Induction of Potent Anti-Tumor Effects by Original and TCR-Redirected CD4 ⁺ Cytotoxic T Cells.

Abstract 1333

Poster Board I-355

The curative Graft versus Tumor (GvT) effect of allogeneic stem cell transplantation and donor lymphocyte infusions is mainly mediated by donor derived T cells recognizing minor Histocompatibility antigens (mHag) presented by malignant cells. Traditionally, CD8+ cytotoxic T cells (CTLs) are considered as “the” effector cells of these anti-tumor responses, whereas a sole helper role is attributed to CD4⁺ T cells. CD4⁺ T cells often possess killer capacities in vitro, raising the possibility that they may also mediate anti-tumor effects without the need for CD8⁺ T cells. Hence, we here explored the feasibility of adoptive immunotherapy with sole CD4⁺ CTLs by testing the therapeutic capacity of a mHag-specific, CD4⁺ CTL (3AB11) in a human GvT model. Rag2^−/−γc^−/− mice were inoculated with BLI detectable, mHag⁺ Multiple myeloma cells.
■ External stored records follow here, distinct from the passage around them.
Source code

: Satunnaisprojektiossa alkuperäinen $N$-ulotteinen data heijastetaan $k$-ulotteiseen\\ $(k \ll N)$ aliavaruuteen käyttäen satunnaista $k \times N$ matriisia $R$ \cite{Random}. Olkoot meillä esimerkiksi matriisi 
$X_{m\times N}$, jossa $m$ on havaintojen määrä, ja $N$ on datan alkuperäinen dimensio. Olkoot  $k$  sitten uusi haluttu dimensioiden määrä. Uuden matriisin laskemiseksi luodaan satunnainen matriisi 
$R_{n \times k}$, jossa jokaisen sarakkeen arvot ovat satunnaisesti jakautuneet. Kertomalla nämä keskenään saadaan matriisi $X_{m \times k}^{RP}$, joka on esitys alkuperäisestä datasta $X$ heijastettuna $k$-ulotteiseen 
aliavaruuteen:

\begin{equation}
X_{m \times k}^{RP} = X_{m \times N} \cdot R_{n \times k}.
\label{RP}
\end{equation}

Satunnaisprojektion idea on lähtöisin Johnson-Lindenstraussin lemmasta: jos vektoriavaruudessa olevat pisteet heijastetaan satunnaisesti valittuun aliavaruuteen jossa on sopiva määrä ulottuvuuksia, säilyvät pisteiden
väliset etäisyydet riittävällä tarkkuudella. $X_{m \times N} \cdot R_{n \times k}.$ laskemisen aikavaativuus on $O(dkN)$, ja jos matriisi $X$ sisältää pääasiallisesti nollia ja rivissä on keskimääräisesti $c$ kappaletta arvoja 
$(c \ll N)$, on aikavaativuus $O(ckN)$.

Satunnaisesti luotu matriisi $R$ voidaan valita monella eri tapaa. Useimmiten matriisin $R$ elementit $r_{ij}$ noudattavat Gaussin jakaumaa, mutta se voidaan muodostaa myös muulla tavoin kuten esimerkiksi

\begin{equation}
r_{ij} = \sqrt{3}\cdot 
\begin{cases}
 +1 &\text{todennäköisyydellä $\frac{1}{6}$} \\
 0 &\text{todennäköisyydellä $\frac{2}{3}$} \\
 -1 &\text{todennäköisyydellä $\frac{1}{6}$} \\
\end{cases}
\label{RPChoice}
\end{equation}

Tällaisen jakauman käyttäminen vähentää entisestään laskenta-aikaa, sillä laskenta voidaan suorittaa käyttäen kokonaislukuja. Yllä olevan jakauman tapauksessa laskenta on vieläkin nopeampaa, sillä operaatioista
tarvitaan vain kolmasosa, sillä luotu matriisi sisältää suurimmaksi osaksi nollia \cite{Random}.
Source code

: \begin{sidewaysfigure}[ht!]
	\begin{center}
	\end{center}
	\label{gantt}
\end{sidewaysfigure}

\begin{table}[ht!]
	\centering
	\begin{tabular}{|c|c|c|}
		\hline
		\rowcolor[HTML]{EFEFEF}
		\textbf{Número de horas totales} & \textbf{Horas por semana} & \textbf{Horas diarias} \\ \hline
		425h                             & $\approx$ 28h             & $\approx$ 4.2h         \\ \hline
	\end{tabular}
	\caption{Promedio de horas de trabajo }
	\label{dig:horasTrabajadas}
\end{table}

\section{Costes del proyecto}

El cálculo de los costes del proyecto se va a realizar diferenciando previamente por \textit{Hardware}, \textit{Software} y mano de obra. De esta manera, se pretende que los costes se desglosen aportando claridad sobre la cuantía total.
Treatment of established tumors with 3AB11 but not with control CD4⁺ T cells by triple consecutive injections of 30-40×10⁶ cells/day rapidly reduced the medullary growing tumors, illustrating for the first time the feasibility to establish a significant GvT effect by targeting a sole mHag recognized by CD4⁺ CTLs. The therapy was less effective at a higher tumor load and unsuccessful by a single injection of 20×10⁶ cells, underscoring the critical importance of T cell dose-to-tumor load ratio to establish an efficient anti-tumor effect. In further exploration, tumors were also significantly reduced by treatment with “dual antigen-specific” T cells, which were generated by transduction of the T cell receptor (TCR) of clone 3AB11 into recall antigen (Tetanus Toxoid; TT)-specific T cells. Finally, the in vivo persisting dual-specific T cells could be boosted by administration of TT loaded mHag negative B cells, demonstrating for the first time the feasibility and potential advantages of immunotherapy with TCR-transduced “dual antigen-specific” CD4⁺ T cells. We conclude that potent GvT effects may be achieved in clinical trials by targeting a sole mHag antigen with original or TCR-redirected CD4⁺ CTLs.